The UK’s fast-growing “sharing economy” could be worth £9 billion by 2025, according to a new report from PwC.
The analysis considered many different sectors of the sharing economy, such as peer-to-peer finance – where users can take out loans from fellow users – and car sharing services – where travellers can hook up with drivers with empty car seats.
Some of these disruptive companies have been hailed as a potential solution to environmental challenges and the monopoly of high street banks. Some companies in the fledging sector are already valued in the billions.
“In some ways, the sharing economy is a throwback to the pre-industrial age, when village communities had to share resources to survive,” explained John Hawksworth, chief economist at PwC.
“They built up trust through repeated interactions with people they had known all their lives. Modern digital communications allow sharing to happen across a global village of consumers and providers, with trust established through electronic peer reviews.”
Currently, revenues are modest.
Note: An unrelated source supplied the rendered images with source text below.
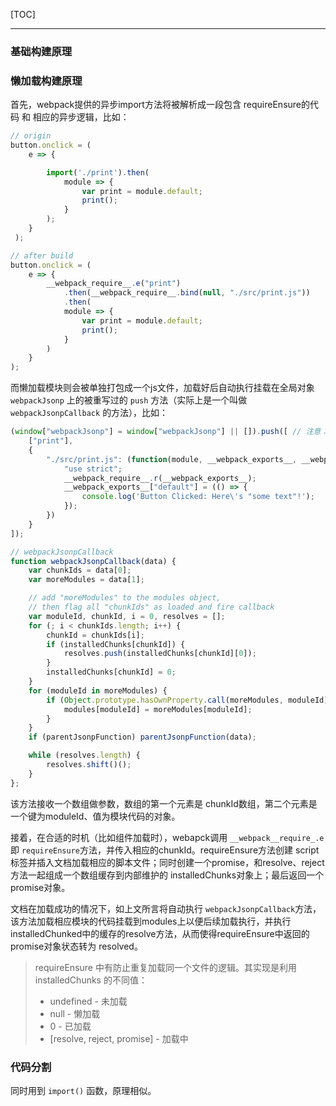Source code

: [TOC]

----

### 基础构建原理



### 懒加载构建原理

首先，webpack提供的异步import方法将被解析成一段包含 requireEnsure的代码 和 相应的异步逻辑，比如：

```JavaScript
// origin
button.onclick = (
    e => {

        import('./print').then(
            module => {
                var print = module.default;
                print();
            }
        );
    }
 );

// after build
button.onclick = (
    e => {
        __webpack_require__.e("print")
            .then(__webpack_require__.bind(null, "./src/print.js"))
            .then(
            module => {
                var print = module.default;
                print();
            }
        )
    }
);
```



而懒加载模块则会被单独打包成一个js文件，加载好后自动执行挂载在全局对象 `webpackJsonp` 上的被重写过的 `push` 方法（实际上是一个叫做 `webpackJsonpCallback` 的方法），比如：

```JavaScript
(window["webpackJsonp"] = window["webpackJsonp"] || []).push([ // 注意：这个push实际是webpackJsonpCallback方法
    ["print"],
    {
        "./src/print.js": (function(module, __webpack_exports__, __webpack_require__) {
            "use strict";
            __webpack_require__.r(__webpack_exports__);
            __webpack_exports__["default"] = (() => {
                console.log('Button Clicked: Here\'s "some text"!');
            });
        })
    }
]);

// webpackJsonpCallback
function webpackJsonpCallback(data) {
    var chunkIds = data[0];
    var moreModules = data[1];

    // add "moreModules" to the modules object,
    // then flag all "chunkIds" as loaded and fire callback
    var moduleId, chunkId, i = 0, resolves = [];
    for (; i < chunkIds.length; i++) {
        chunkId = chunkIds[i];
        if (installedChunks[chunkId]) {
            resolves.push(installedChunks[chunkId][0]);
        }
        installedChunks[chunkId] = 0;
    }
    for (moduleId in moreModules) {
        if (Object.prototype.hasOwnProperty.call(moreModules, moduleId)) {
            modules[moduleId] = moreModules[moduleId];
        }
    }
    if (parentJsonpFunction) parentJsonpFunction(data);

    while (resolves.length) {
        resolves.shift()();
    }
};
```

该方法接收一个数组做参数，数组的第一个元素是 chunkId数组，第二个元素是一个键为moduleId、值为模块代码的对象。

接着，在合适的时机（比如组件加载时），webapck调用 `__webpack__require_.e`即 `requireEnsure`方法，并传入相应的chunkId。requireEnsure方法创建 script标签并插入文档加载相应的脚本文件；同时创建一个promise，和resolve、reject方法一起组成一个数组缓存到内部维护的 installedChunks对象上；最后返回一个promise对象。

文档在加载成功的情况下，如上文所言将自动执行 `webpackJsonpCallback`方法，该方法加载相应模块的代码挂载到modules上以便后续加载执行，并执行installedChunked中的缓存的resolve方法，从而使得requireEnsure中返回的promise对象状态转为 resolved。



> requireEnsure 中有防止重复加载同一个文件的逻辑。其实现是利用 installedChunks 的不同值：
>
> * undefined - 未加载
> * null - 懒加载
> * 0 - 已加载
> * [resolve, reject, promise] - 加载中

 


### 代码分割

同时用到 `import()` 函数，原理相似。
PwC say the market is worth around £500 million to the UK economy, but they predict this sum could grow 18-fold over the next decade.
“The sharing economy is a result of long-term megatrends colliding together, driven mainly by advances in technology, resource scarcity and social change,” said PwC economist Robert Vaughan.
“Over the next decade, our analysis highlights the potential for significant value to be created by five of its most prominent sectors, playing an ever more pronounced role in the commercial landscape.
“$15 billion (£9bn) of global revenues in these five sharing sectors today could rise to well over $300 billion by 2025.”
The report warns there are “regulatory and fiscal barriers” that may prevent the sharing economy’s success, but Vaughan said the UK is well placed to become a world leader.
“”The UK is positioning itself to take advantage of this growth, developing progressive policies towards the sector,” he said.
“For example, the government recently brought insurance leaders together to work out how they can better serve sharing economy business models. And officials have just announced plans to remove laws controlling short-term rentals, opening up the door for short-term P2P accommodation sites to expand.”